# **Milvus Image Search**
This notebook demonstrates how to perform image similarity search and text-to-image search using Milvus and the CLIP model.

**Session Goal**: **To show how to store image embeddings in Milvus and perform visual similarity searches and cross-modal (text-to-image) searches.**

## **Requirements**


*   A milvus instance setup and running (ex: MilvusLite, Standalone Milvus, ...)
*   Image embedding model, like CLIP model
*   Images to be stored in Milvus
*   Search images



# Install Libraries and Set Up Milvus Lite


In [None]:
!pip install pymilvus[standalone_milvus] sentence-transformers matplotlib pillow==9.5.0 --quiet

# Image and text embedding Model:
In our test we are going to use a CLIP embedding model:  **clip-ViT-B-32**

In [None]:
# Load CLIP Model
print("Loading CLIP model (this may take a moment)...")
# 'clip-ViT-B-32' is a good balance of performance and speed
model = SentenceTransformer('clip-ViT-B-32')
print("CLIP model loaded successfully.")

# **Generate Embeddings and Ingest them**
Now we will generate embeddings for our images using ***clip-ViT-B-32*** model and insert the embeddings into Milvus

In [None]:
print("Generating embeddings and inserting into Milvus...")
milvus_entities = []
for item in tqdm(image_data, desc="Encoding & Ingesting"):
    # Encode the image
    img_embedding = model.encode(item["image_obj"]).tolist() # Convert numpy array to list
    milvus_entities.append({
        "image_id": item["id"],
        "image_path": item["path"],
        "embedding": img_embedding
    })

# Insert entities in batches (MilvusClient handles batching automatically)
client.insert(collection_name=COLLECTION_NAME, data=milvus_entities)

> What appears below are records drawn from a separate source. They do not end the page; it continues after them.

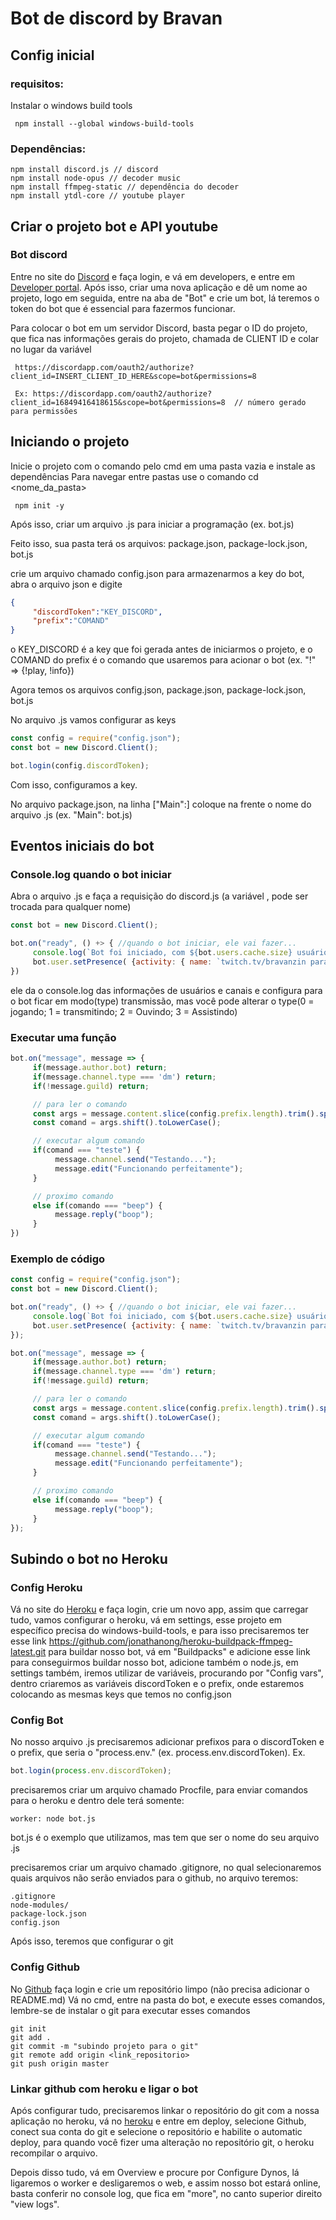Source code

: # Bot de discord by Bravan

## Config inicial

### requisitos:
Instalar o windows build tools

     npm install --global windows-build-tools

### Dependências:

    npm install discord.js // discord
    npm install node-opus // decoder music
    npm install ffmpeg-static // dependência do decoder
    npm install ytdl-core // youtube player

## Criar o projeto bot e API youtube

### Bot discord

Entre no site do [Discord](discordapp.com) e faça login, e vá em developers, e entre em [Developer portal](https://discordapp.com/developers/applications). Após isso, criar uma nova aplicação e dê um nome ao projeto, logo em seguida, entre na aba de "Bot" e crie um bot, lá teremos o token do bot que é essencial para fazermos funcionar.

Para colocar o bot em um servidor Discord, basta pegar o ID do projeto, que fica nas informações gerais do projeto, chamada de CLIENT ID e colar no lugar da variável

     https://discordapp.com/oauth2/authorize?client_id=INSERT_CLIENT_ID_HERE&scope=bot&permissions=8

     Ex: https://discordapp.com/oauth2/authorize?client_id=16849416418615&scope=bot&permissions=8  // número gerado para permissões

## Iniciando o projeto

Inicie o projeto com o comando pelo cmd em uma pasta vazia e instale as dependências
Para navegar entre pastas use o comando cd <nome_da_pasta>

     npm init -y

Após isso, criar um arquivo .js para iniciar a programação (ex. bot.js)

Feito isso, sua pasta terá os arquivos: package.json, package-lock.json, bot.js

crie um arquivo chamado config.json para armazenarmos a key do bot, abra o arquivo json e digite

```json
{
     "discordToken":"KEY_DISCORD",
     "prefix":"COMAND"
}
```
o KEY_DISCORD é a key que foi gerada antes de iniciarmos o projeto, e o COMAND do prefix é o comando que usaremos para acionar o bot (ex. "!" => {!play, !info})

Agora temos os arquivos config.json, package.json, package-lock.json, bot.js

No arquivo .js vamos configurar as keys

```javascript
const config = require("config.json");
const bot = new Discord.Client();

bot.login(config.discordToken);
```

Com isso, configuramos a key.

No arquivo package.json, na linha ["Main":] coloque na frente o nome do arquivo .js (ex. "Main": bot.js)

## Eventos iniciais do bot


### Console.log quando o bot iniciar

Abra o arquivo .js e faça a requisição do discord.js (a variável <bot>, pode ser trocada para qualquer nome)

```javascript
const bot = new Discord.Client();

bot.on("ready", () +> { //quando o bot iniciar, ele vai fazer...
     console.log(`Bot foi iniciado, com ${bot.users.cache.size} usuários, em ${bot.channels.cache.size} canais, em ${bot.guilds.cache.size} servidores.`);
     bot.user.setPresence( {activity: { name: `twitch.tv/bravanzin para ${bot.users.cache.size} viewers`, type: 1, url: 'https://twitch.tv/bravanzin' }} );
})
```

ele da o console.log das informações de usuários e canais e configura para o bot ficar em modo(type) transmissão, mas você pode alterar o type(0 = jogando; 1 = transmitindo; 2 = Ouvindo; 3 = Assistindo)

### Executar uma função

```javascript
bot.on("message", message => {
     if(message.author.bot) return;
     if(message.channel.type === 'dm') return;
     if(!message.guild) return;

     // para ler o comando
     const args = message.content.slice(config.prefix.length).trim().split(/ +/g);
     const comand = args.shift().toLowerCase();

     // executar algum comando
     if(comand === "teste") {
          message.channel.send("Testando...");
          message.edit("Funcionando perfeitamente");
     }

     // proximo comando
     else if(comando === "beep") {
          message.reply("boop");
     }
})

```

### Exemplo de código

```javascript
const config = require("config.json");
const bot = new Discord.Client();

bot.on("ready", () +> { //quando o bot iniciar, ele vai fazer...
     console.log(`Bot foi iniciado, com ${bot.users.cache.size} usuários, em ${bot.channels.cache.size} canais, em ${bot.guilds.cache.size} servidores.`);
     bot.user.setPresence( {activity: { name: `twitch.tv/bravanzin para ${bot.users.cache.size} viewers`, type: 1, url: 'https://twitch.tv/bravanzin' }} );
});

bot.on("message", message => {
     if(message.author.bot) return;
     if(message.channel.type === 'dm') return;
     if(!message.guild) return;

     // para ler o comando
     const args = message.content.slice(config.prefix.length).trim().split(/ +/g);
     const comand = args.shift().toLowerCase();

     // executar algum comando
     if(comand === "teste") {
          message.channel.send("Testando...");
          message.edit("Funcionando perfeitamente");
     }

     // proximo comando
     else if(comando === "beep") {
          message.reply("boop");
     }
});

```

## Subindo o bot no Heroku

### Config Heroku

Vá no site do [Heroku](heroku.com) e faça login, crie um novo app, assim que carregar tudo, vamos configurar o heroku, vá em settings, esse projeto em específico precisa do windows-build-tools, e para isso precisaremos ter esse link https://github.com/jonathanong/heroku-buildpack-ffmpeg-latest.git para buildar nosso bot, vá em "Buildpacks" e adicione esse link para conseguirmos buildar nosso bot, adicione também o node.js, em settings também, iremos utilizar de variáveis, procurando por "Config vars", dentro criaremos as variáveis discordToken e o prefix, onde estaremos colocando as mesmas keys que temos no config.json

### Config Bot

No nosso arquivo .js precisaremos adicionar prefixos para o discordToken e o prefix, que seria o "process.env." (ex. process.env.discordToken).
Ex.

```javascript
bot.login(process.env.discordToken);
```

precisaremos criar um arquivo chamado Procfile, para enviar comandos para o heroku e dentro dele terá somente:

```Procfile
worker: node bot.js
```

bot.js é o exemplo que utilizamos, mas tem que ser o nome do seu arquivo .js

precisaremos criar um arquivo chamado .gitignore, no qual selecionaremos quais arquivos não serão enviados para o github, no arquivo teremos:

```gitignore
.gitignore
node-modules/
package-lock.json
config.json
```
Após isso, teremos que configurar o git

### Config Github

No [Github](github.com) faça login e crie um repositório limpo (não precisa adicionar o README.md)
Vá no cmd, entre na pasta do bot, e execute esses comandos, lembre-se de instalar o git para executar esses comandos

```
git init
git add .
git commit -m "subindo projeto para o git"
git remote add origin <link_repositorio>
git push origin master
```

### Linkar github com heroku e ligar o bot

Após configurar tudo, precisaremos linkar o repositório do git com a nossa aplicação no heroku, vá no [heroku](heroku.com) e entre em deploy, selecione Github, conect sua conta do git e selecione o repositório e habilite o automatic deploy, para quando você fizer uma alteração no repositório git, o heroku recompilar o arquivo.

Depois disso tudo, vá em Overview e procure por Configure Dynos, lá ligaremos o worker e desligaremos o web, e assim nosso bot estará online, basta conferir no console log, que fica em "more", no canto superior direito "view logs".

# Ensure data is indexed and available for search
client.flush(collection_name=COLLECTION_NAME)
client.load_collection(collection_name=COLLECTION_NAME)

print(f"Successfully ingested {len(milvus_entities)} image embeddings into Milvus.")
print(f"Collection entities count: {client.get_collection_stats(COLLECTION_NAME)['row_count']}")

# **Perform Image Search (Image-to-Image)**
Here we pick an image and ask milvus to find similar ones.

In [None]:
query_item # ... selected image

if query_item is None:
    print(f"Error: Image with ID {query_image_id} not found.")
else:
    query_image_path = query_item['path']
    query_image_obj = query_item['image_obj']
    query_vector = model.encode(query_image_obj).tolist()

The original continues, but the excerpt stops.